The right answer, as it turns out, is the operations order (OPORD) in a written format. Or if the intent really was to deliver a simple concept, then maybe I could physically write out what I intended on accomplishing on a single sheet of paper, neatly.
The point is, the presentation tool we use has a significant effect on how we plan (or fail to plan). And as MG(P) McMaster said, “…it can create the illusion of understanding and the illusion of control.”
The second thing that happened, or rather, hasn’t happened, is a class that I’ve been wanting to pitch for a couple of weeks now simply because I haven’t built a slide deck. I’ve attended so many briefings and classes in the military and civilian world given with beautifully crafted, colorful slides – some with animation – that they have affected the way that I envision myself briefing or instructing. My vision, of standing up in a darkened theater with gorgeous, simple slides seamlessly transitioning behind me to a riveted audience before I deliver “one, more, thing,” weighs on my mind as I delay – again – beginning the process of building that slide deck for a short class. I need to spend time building the slides, making sure they’re relevant, using the correct graphics, and then finding a projector, a screen, and a room big enough to fit the participants.
Meanwhile, the nature of the class is such that it can be pitched under a tree with a couple of 3 x 5 cards as notes – just as effectively.
I suspect that part of the allure of PowerPoint is that is can be saved and it is forever. Once I’ve created a good ‘one-slider’ I can go back to it and swap out some details and be done with it. No real planning has occurred, but it briefs well. Likewise, there is no “digital record” of the class I wanted to pitch if I did it under a tree with 3 x 5 cards.
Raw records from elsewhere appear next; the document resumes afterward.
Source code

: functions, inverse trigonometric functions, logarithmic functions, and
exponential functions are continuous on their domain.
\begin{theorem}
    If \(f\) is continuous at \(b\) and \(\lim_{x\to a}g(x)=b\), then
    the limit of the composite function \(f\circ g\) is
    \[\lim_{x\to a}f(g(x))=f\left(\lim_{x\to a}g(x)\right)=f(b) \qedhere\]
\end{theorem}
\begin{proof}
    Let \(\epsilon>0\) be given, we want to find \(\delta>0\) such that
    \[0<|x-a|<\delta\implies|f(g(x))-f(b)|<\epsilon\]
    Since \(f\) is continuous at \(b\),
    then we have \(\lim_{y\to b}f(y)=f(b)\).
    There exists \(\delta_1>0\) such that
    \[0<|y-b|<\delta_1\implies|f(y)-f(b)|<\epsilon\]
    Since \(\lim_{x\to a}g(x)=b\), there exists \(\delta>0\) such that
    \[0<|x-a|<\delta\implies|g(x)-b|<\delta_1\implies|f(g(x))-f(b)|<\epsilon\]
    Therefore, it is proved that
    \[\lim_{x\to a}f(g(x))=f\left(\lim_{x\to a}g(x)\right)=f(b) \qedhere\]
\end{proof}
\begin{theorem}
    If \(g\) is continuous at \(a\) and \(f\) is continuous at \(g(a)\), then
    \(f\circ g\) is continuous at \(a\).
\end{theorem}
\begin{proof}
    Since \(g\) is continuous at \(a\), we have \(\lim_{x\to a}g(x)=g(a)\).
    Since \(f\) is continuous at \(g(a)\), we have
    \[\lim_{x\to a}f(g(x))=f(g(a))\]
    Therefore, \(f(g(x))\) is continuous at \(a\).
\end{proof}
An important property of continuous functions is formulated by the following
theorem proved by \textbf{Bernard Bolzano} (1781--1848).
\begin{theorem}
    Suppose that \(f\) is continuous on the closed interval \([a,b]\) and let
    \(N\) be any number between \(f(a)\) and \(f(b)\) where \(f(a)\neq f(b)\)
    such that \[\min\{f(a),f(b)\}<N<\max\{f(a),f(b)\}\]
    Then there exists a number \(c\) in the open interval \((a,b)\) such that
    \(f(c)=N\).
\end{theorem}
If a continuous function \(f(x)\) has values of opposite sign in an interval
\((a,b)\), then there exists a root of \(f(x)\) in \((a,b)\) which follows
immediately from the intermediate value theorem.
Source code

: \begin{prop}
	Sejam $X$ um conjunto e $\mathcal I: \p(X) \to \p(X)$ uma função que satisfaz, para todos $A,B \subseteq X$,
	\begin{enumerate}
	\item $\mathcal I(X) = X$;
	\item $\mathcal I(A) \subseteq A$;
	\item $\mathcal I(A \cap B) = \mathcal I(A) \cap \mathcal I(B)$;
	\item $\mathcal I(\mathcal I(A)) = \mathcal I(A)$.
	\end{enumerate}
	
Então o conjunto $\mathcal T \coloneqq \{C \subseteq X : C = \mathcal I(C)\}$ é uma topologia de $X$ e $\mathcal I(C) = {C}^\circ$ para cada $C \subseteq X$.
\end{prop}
No slide-deck to send around. Just my good word that I did it. And if I wanted to do it again, I’d have to save the notes. Yikes.
So while I haven’t completely abandoned camp and deleted my copies of PowerPoint, I’m more mindful now when I am using it or feel compelled to use it. If I have to brief or instruct and I instinctively reach for a slide-deck, I now ask myself if this needs to be briefed on PowerPoint (and who said so), and if so, what are my constraints, or am I creating my own?